● Problem description: Once the line containing "Fill : done" is found, copy that line and all remaining lines of the records exactly, including the last one, and add nothing.

╭──

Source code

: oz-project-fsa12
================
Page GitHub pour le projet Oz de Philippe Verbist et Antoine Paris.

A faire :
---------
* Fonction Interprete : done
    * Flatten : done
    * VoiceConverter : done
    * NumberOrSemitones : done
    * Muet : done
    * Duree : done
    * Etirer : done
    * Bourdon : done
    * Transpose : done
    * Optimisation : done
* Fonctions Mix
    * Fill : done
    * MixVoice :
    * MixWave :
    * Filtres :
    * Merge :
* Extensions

╰──

● Solution:
    * Fill : done
    * MixVoice :
    * MixWave :
    * Filtres :
    * Merge :
* Extensions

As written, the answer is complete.